Since, there are four blocks in the set, we have to choose appropriately which block to be replaced if all the blocks are occupied. Since the search is restricted to four block only, so the searching complexity is reduced. The whole arrangement of block-set-associative mapping technique is shown in the figure below.
It is clear that if we increase the number of blocks per set, then the number of bits in SET field is reduced. Due to the increase of blocks per set, complexity of search is also increased. The extreme condition of 128 blocks per set requires no set bits and corresponds to the fully associative mapping technique with 11 TAG bits. The other extreme of one block per set is the direct mapping method.
Figure : Block-set Associated mapping Cache with 4 blocks per set
When a new block must be brought into the cache and all the positions that it may occupy are full, a decision must be made as to which of the old blocks is to be overwritten. In general, a policy is required to keep the block in cache when they are likely to be referenced in near future. However, it is not easy to determine directly which of the block in the cache are about to be referenced. The property of locality of reference gives some clue to design good replacement policy.

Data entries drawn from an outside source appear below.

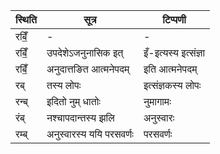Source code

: | स्थिति | सूत्र | टिप्पणी |
| ----- | ------- | ------ |
| रबिँ॒ | - | - |
| रबिँ॒ | उपदेशेऽजनुनासिक इत् | इँ-इत्यस्य इत्संज्ञा |
| रबिँ॒ | अनुदात्तङित आत्मनेपदम् | इति आत्मनेपदम् |
| रब् | तस्य लोपः | इत्संज्ञकस्य लोपः |
| रन्ब् | इदितो नुम् धातोः | नुमागामः |
| रंब् | नश्चापदान्तस्य झलि | अनुस्वारः |
| रम्ब् | अनुस्वारस्य ययि परसवर्णः | परसवर्णः |
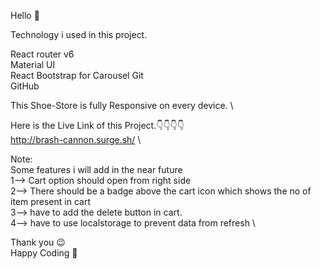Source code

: Hello 👋 


Technology i used in this project. 

React router v6 \
Material UI \
React Bootstrap for Carousel 
Git \
GitHub 

This Shoe-Store is fully Responsive on every device. \

Here is the Live Link of this Project.👇👇👇👇 \
http://brash-cannon.surge.sh/ \


Note: \
Some features i will add in the near future \
1--> Cart option should open from right side \
2--> There should be a badge above the cart icon which shows the no of item present in cart \
3--> have to add the delete button in cart. \
4--> have to use localstorage  to prevent data from refresh \


Thank you 😉 \
Happy Coding 👨‍

















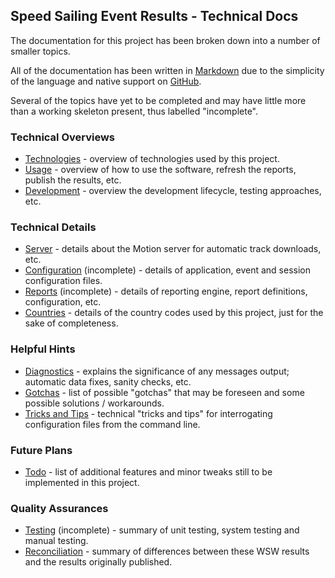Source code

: ## Speed Sailing Event Results - Technical Docs

The documentation for this project has been broken down into a number of smaller topics.

All of the documentation has been written in [Markdown](https://en.wikipedia.org/wiki/Markdown) due to the simplicity of the language and native support on [GitHub](https://en.wikipedia.org/wiki/GitHub).

Several of the topics have yet to be completed and may have little more than a working skeleton present, thus labelled "incomplete".



### Technical Overviews

- [Technologies](technologies.md) - overview of technologies used by this project.
- [Usage](usage.md) - overview of how to use the software, refresh the reports, publish the results, etc.
- [Development](development.md) - overview the development lifecycle, testing approaches, etc.



### Technical Details

- [Server](server.md) - details about the Motion server for automatic track downloads, etc.
- [Configuration](configuration.md) (incomplete) - details of application, event and session configuration files.
- [Reports](reports.md) (incomplete) - details of reporting engine, report definitions, configuration, etc.
- [Countries](countries.md) - details of the country codes used by this project, just for the sake of completeness.



### Helpful Hints

- [Diagnostics](diagnostics.md) - explains the significance of any messages output; automatic data fixes, sanity checks, etc.
- [Gotchas](gotchas.md) - list of possible "gotchas" that may be foreseen and some possible solutions / workarounds.
- [Tricks and Tips](tricks.md) - technical "tricks and tips" for interrogating configuration files from the command line.



### Future Plans

- [Todo](todo.md) - list of additional features and minor tweaks still to be implemented in this project.



### Quality Assurances

- [Testing](testing.md) (incomplete) - summary of unit testing, system testing and manual testing.
- [Reconciliation](reconciliation.md) - summary of differences between these WSW results and the results originally published.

Least Recently Used (LRU) Replacement policy:
Since program usually stay in localized areas for reasonable periods of time, it can be assumed that there is a high probability that blocks which have been referenced recently will also be referenced in the near future. Therefore, when a block is to be overwritten, it is a good decision to overwrite the one that has gone for longest time without being referenced. This is defined as the least recently used (LRU) block. Keeping track of LRU block must be done as computation proceeds.
Consider a specific example of a four-block set. It is required to track the LRU block of this four-block set. A 2-bit counter may be used for each block.

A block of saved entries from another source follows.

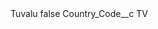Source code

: <?xml version="1.0" encoding="UTF-8"?>
<CustomMetadata xmlns="http://soap.sforce.com/2006/04/metadata" xmlns:xsi="http://www.w3.org/2001/XMLSchema-instance" xmlns:xsd="http://www.w3.org/2001/XMLSchema">
    <label>Tuvalu</label>
    <protected>false</protected>
    <values>
        <field>Country_Code__c</field>
        <value xsi:type="xsd:string">TV</value>
    </values>
</CustomMetadata>
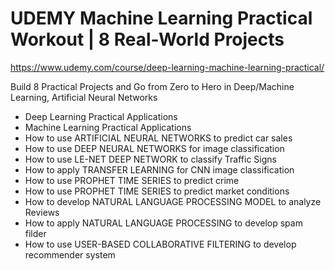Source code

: # UDEMY Machine Learning Practical Workout | 8 Real-World Projects

https://www.udemy.com/course/deep-learning-machine-learning-practical/

Build 8 Practical Projects and Go from Zero to Hero in Deep/Machine Learning, Artificial Neural Networks

- Deep Learning Practical Applications
- Machine Learning Practical Applications
- How to use ARTIFICIAL NEURAL NETWORKS to predict car sales
- How to use DEEP NEURAL NETWORKS for image classification
- How to use LE-NET DEEP NETWORK to classify Traffic Signs
- How to apply TRANSFER LEARNING for CNN image classification
- How to use PROPHET TIME SERIES to predict crime
- How to use PROPHET TIME SERIES to predict market conditions
- How to develop NATURAL LANGUAGE PROCESSING MODEL to analyze Reviews
- How to apply NATURAL LANGUAGE PROCESSING to develop spam filder
- How to use USER-BASED COLLABORATIVE FILTERING to develop recommender system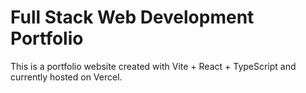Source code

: # Full Stack Web Development Portfolio

This is a portfolio website created with Vite + React + TypeScript and currently hosted on Vercel.
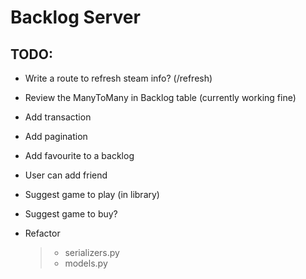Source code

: # Backlog Server

## TODO:

- Write a route to refresh steam info? (/refresh)
- Review the ManyToMany in Backlog table (currently working fine)
- Add transaction
- Add pagination
- Add favourite to a backlog
- User can add friend

- Suggest game to play (in library)
- Suggest game to buy?

- Refactor
  > - serializers.py
  > - models.py
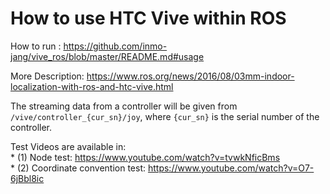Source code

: # How to use HTC Vive within ROS

   How to run : https://github.com/inmo-jang/vive_ros/blob/master/README.md#usage
   
   More Description: https://www.ros.org/news/2016/08/03mm-indoor-localization-with-ros-and-htc-vive.html
   

   The streaming data from a controller will be given from `/vive/controller_{cur_sn}/joy`, where `{cur_sn}` is the serial number of the controller. 
   
   Test Videos are available in:    
        * (1) Node test: https://www.youtube.com/watch?v=tvwkNficBms        
        * (2) Coordinate convention test: https://www.youtube.com/watch?v=O7-6jBbl8ic
      
   
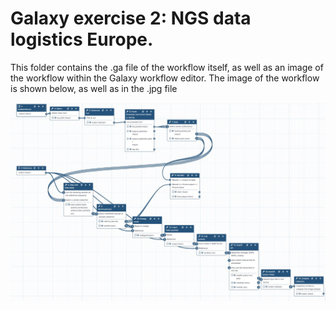 # Galaxy exercise 2: NGS data logistics Europe.
This folder contains the .ga file of the workflow itself, as well as an image of the workflow within the Galaxy workflow editor. The image of the workflow is shown below, as well as in the .jpg file


![Workflow_2](https://github.com/mgils4/Minor_Bioinformatics_NGS_Workflows_MvG/blob/main/WORKFLOWS/2.%20Optional%3A%20NGS%20data%20logistics%20Europe/Workflow%202.jpg)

When a hit occurs, that is, when a read request is received for a word that is in the cache, the counter of the block that is referenced is set to 0. All counters which values originally lower than the referenced one are incremented by 1 and all other counters remain unchanged.

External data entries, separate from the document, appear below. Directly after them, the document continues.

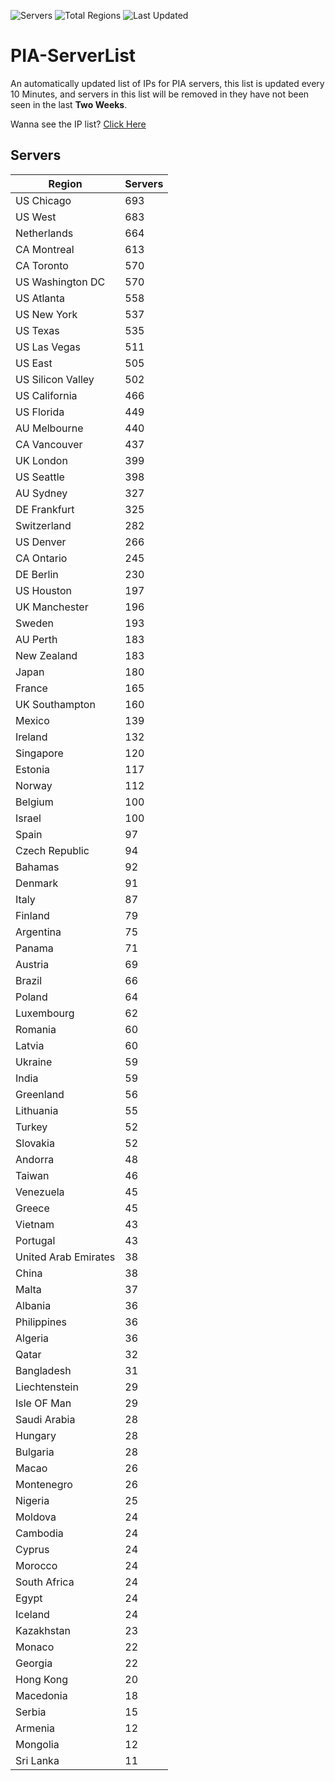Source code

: ![Servers](https://img.shields.io/badge/Servers-15,978-darkgreen)
![Total Regions](https://img.shields.io/badge/Total_Regions-97-darkgreen)
![Last Updated](https://img.shields.io/badge/Last_Updated-December_27_2024_00:30_EST-darkgreen)

# PIA-ServerList
An automatically updated list of IPs for PIA servers, this list is updated every 10 Minutes, and servers in this list will be removed in they have not been seen in the last **Two Weeks**.

Wanna see the IP list? [Click Here](./servers.json)

## Servers
| Region               | Servers |
|----------------------|---------|
| US Chicago | 693 |
| US West | 683 |
| Netherlands | 664 |
| CA Montreal | 613 |
| CA Toronto | 570 |
| US Washington DC | 570 |
| US Atlanta | 558 |
| US New York | 537 |
| US Texas | 535 |
| US Las Vegas | 511 |
| US East | 505 |
| US Silicon Valley | 502 |
| US California | 466 |
| US Florida | 449 |
| AU Melbourne | 440 |
| CA Vancouver | 437 |
| UK London | 399 |
| US Seattle | 398 |
| AU Sydney | 327 |
| DE Frankfurt | 325 |
| Switzerland | 282 |
| US Denver | 266 |
| CA Ontario | 245 |
| DE Berlin | 230 |
| US Houston | 197 |
| UK Manchester | 196 |
| Sweden | 193 |
| AU Perth | 183 |
| New Zealand | 183 |
| Japan | 180 |
| France | 165 |
| UK Southampton | 160 |
| Mexico | 139 |
| Ireland | 132 |
| Singapore | 120 |
| Estonia | 117 |
| Norway | 112 |
| Belgium | 100 |
| Israel | 100 |
| Spain | 97 |
| Czech Republic | 94 |
| Bahamas | 92 |
| Denmark | 91 |
| Italy | 87 |
| Finland | 79 |
| Argentina | 75 |
| Panama | 71 |
| Austria | 69 |
| Brazil | 66 |
| Poland | 64 |
| Luxembourg | 62 |
| Romania | 60 |
| Latvia | 60 |
| Ukraine | 59 |
| India | 59 |
| Greenland | 56 |
| Lithuania | 55 |
| Turkey | 52 |
| Slovakia | 52 |
| Andorra | 48 |
| Taiwan | 46 |
| Venezuela | 45 |
| Greece | 45 |
| Vietnam | 43 |
| Portugal | 43 |
| United Arab Emirates | 38 |
| China | 38 |
| Malta | 37 |
| Albania | 36 |
| Philippines | 36 |
| Algeria | 36 |
| Qatar | 32 |
| Bangladesh | 31 |
| Liechtenstein | 29 |
| Isle OF Man | 29 |
| Saudi Arabia | 28 |
| Hungary | 28 |
| Bulgaria | 28 |
| Macao | 26 |
| Montenegro | 26 |
| Nigeria | 25 |
| Moldova | 24 |
| Cambodia | 24 |
| Cyprus | 24 |
| Morocco | 24 |
| South Africa | 24 |
| Egypt | 24 |
| Iceland | 24 |
| Kazakhstan | 23 |
| Monaco | 22 |
| Georgia | 22 |
| Hong Kong | 20 |
| Macedonia | 18 |
| Serbia | 15 |
| Armenia | 12 |
| Mongolia | 12 |
| Sri Lanka | 11 |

When a miss occurs, that is, when a read request is received for a word and the word is not present in the cache, we have to bring the block to cache.
There are two possibilities in case of a miss:
- If the set is not full, the counter associated with the new block loaded from the main memory is set to 0, and the values of all other counters are incremented by 1.
- If the set is full and a miss occurs, the block with the counter value 3 is removed , and the new block is put in its place. The counter value is set to zero. The other three block counters are incremented by 1.
It is easy to verify that the counter values of occupied blocks are always distinct. Also it is trivial that highest counter value indicates least recently used block.
First In First Out (FIFO) replacement policy:
A reasonable rule may be to remove the oldest from a full set when a new block must be brought in. While using this technique, no Updation is required when a hit occurs. When a miss occurs and the set is not full, the new block is put into an empty block and the counter values of the occupied block will be increment by one. When a miss occurs and the set is full, the block with highest counter value is replaced by new block and counter is set to 0, counter value of all other blocks of that set is incremented by 1. The overhead of the policy is less, since no updation is required during hit.
Random replacement policy:
The simplest algorithm is to choose the block to be overwritten at random. Interestingly enough, this simple algorithm has been found to be very effective in practice.